TASK ITEM >>
From the entries below, count every line that contains the word "including". Please give the number and nothing else.

──────── SOURCE DATA ────────

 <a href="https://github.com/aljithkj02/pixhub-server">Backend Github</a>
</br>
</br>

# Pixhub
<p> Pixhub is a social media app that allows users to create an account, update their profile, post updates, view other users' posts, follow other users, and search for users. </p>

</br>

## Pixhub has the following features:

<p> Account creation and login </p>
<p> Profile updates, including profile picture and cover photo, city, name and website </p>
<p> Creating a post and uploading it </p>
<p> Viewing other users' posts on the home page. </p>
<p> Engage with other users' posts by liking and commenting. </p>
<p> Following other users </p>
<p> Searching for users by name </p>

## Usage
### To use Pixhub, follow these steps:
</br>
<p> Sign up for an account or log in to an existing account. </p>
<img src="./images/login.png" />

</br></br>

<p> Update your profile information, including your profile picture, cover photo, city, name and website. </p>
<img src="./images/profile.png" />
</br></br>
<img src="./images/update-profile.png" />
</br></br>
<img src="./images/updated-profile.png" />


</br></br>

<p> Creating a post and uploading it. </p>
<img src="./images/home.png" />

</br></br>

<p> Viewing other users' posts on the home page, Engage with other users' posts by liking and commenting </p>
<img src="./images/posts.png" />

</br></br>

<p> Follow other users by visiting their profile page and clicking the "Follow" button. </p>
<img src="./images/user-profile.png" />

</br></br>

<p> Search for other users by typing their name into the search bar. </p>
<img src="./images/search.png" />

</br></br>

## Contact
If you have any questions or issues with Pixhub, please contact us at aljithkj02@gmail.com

────────

THE ANSWER >>
2